- **TASK BRIEF**: Each line of the data below holding the word "aplicacion" must be copied.
RECORDS SHOWN Block Start
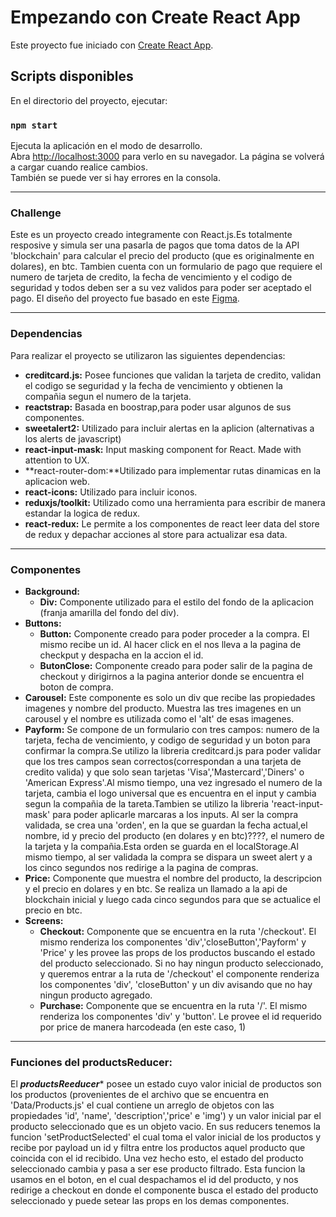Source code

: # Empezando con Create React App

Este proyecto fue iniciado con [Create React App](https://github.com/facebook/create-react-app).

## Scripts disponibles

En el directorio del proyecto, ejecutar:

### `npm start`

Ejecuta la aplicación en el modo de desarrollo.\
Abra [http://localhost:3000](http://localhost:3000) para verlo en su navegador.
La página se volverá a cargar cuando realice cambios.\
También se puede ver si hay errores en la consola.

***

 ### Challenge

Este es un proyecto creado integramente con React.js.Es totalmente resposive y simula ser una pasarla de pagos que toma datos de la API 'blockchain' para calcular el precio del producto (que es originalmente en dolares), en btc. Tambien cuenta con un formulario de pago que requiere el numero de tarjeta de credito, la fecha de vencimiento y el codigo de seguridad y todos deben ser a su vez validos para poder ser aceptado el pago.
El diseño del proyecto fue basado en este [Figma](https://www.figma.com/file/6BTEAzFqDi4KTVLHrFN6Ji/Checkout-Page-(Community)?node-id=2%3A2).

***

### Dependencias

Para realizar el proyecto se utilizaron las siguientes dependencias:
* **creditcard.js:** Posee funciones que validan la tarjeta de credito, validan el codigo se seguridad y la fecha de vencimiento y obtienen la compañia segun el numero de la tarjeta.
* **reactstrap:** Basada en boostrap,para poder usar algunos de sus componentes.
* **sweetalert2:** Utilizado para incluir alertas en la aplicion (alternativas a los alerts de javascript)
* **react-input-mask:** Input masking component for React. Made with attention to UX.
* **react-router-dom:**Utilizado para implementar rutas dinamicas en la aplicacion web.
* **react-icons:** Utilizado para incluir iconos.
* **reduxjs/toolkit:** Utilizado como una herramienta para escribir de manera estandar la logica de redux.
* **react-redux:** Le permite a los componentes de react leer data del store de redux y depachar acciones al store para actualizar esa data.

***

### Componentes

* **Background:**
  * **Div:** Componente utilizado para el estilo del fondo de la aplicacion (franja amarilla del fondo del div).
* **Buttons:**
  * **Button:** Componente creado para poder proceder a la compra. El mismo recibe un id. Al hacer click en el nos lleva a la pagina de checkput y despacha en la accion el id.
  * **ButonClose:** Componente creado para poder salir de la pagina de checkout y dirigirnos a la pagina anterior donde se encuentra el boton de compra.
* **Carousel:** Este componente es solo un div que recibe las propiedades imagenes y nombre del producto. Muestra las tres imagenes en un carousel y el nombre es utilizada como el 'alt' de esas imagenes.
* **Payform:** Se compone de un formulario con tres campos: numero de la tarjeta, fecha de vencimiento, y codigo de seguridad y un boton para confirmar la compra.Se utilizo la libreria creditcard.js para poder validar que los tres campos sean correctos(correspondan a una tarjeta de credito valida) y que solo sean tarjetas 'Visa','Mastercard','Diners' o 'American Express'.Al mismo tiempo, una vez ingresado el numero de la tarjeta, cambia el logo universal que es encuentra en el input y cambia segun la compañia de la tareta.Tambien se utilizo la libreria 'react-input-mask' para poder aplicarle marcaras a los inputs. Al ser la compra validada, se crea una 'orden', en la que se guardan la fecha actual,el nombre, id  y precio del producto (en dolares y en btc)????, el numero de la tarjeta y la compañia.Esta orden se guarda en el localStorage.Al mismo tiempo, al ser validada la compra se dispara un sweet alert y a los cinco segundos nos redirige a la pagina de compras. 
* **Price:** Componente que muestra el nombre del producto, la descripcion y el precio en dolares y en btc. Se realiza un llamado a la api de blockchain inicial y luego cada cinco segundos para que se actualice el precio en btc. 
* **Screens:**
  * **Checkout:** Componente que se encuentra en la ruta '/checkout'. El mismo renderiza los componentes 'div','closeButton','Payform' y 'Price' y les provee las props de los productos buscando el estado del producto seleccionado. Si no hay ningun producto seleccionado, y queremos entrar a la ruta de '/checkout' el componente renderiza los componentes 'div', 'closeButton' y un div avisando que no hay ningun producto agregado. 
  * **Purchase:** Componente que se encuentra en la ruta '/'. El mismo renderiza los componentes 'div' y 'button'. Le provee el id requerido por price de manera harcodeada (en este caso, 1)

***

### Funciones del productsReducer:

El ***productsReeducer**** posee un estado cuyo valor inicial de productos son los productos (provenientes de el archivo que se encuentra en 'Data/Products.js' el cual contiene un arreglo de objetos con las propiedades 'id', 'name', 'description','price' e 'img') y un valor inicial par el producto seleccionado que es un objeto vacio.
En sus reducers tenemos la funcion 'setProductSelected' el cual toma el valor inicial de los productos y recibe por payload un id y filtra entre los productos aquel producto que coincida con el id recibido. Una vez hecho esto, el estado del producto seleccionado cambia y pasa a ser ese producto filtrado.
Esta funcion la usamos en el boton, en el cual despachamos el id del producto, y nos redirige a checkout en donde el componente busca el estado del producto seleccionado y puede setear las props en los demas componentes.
RECORDS SHOWN Block End
RECORDS SHOWN Block Start
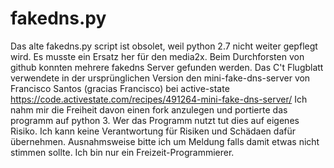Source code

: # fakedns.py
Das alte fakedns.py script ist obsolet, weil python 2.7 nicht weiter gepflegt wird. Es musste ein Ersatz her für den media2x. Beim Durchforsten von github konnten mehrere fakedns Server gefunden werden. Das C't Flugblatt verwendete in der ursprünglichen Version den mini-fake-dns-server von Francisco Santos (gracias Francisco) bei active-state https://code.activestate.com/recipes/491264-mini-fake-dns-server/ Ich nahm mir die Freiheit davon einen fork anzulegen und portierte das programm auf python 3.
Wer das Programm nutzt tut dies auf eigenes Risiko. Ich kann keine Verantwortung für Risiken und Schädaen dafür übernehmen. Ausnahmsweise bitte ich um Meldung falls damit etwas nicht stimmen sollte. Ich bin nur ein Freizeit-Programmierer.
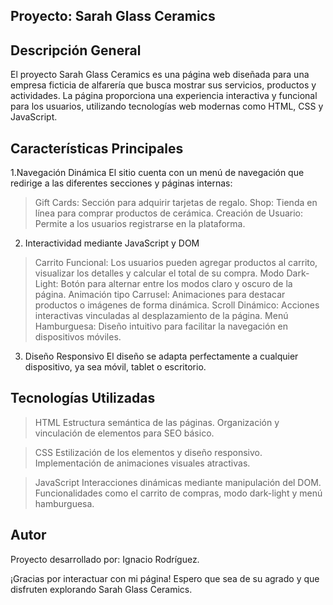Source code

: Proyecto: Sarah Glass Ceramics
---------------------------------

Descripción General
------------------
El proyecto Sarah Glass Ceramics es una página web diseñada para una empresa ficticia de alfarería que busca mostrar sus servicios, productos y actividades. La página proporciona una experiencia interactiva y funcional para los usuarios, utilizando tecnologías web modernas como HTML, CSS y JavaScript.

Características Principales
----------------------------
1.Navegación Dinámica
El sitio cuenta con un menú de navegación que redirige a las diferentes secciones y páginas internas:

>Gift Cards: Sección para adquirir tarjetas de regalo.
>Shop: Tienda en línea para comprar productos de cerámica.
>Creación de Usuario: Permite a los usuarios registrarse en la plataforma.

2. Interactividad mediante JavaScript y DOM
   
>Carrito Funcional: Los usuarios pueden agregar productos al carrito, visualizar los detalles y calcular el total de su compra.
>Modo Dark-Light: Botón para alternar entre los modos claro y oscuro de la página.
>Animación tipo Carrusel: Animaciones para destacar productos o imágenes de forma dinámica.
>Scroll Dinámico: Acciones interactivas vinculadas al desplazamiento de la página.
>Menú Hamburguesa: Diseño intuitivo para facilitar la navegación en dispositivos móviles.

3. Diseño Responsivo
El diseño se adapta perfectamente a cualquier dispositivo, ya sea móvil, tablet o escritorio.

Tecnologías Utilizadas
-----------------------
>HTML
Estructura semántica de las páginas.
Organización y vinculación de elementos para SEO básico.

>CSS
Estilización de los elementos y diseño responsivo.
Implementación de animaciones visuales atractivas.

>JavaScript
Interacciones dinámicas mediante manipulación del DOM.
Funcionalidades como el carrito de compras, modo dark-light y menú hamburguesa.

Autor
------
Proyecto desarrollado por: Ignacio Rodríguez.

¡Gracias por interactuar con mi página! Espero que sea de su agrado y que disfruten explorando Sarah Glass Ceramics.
RECORDS SHOWN Block End
- **RESPONSE TO THIS EXERCISE**:
* **react-router-dom:**Utilizado para implementar rutas dinamicas en la aplicacion web.
  * **Div:** Componente utilizado para el estilo del fondo de la aplicacion (franja amarilla del fondo del div).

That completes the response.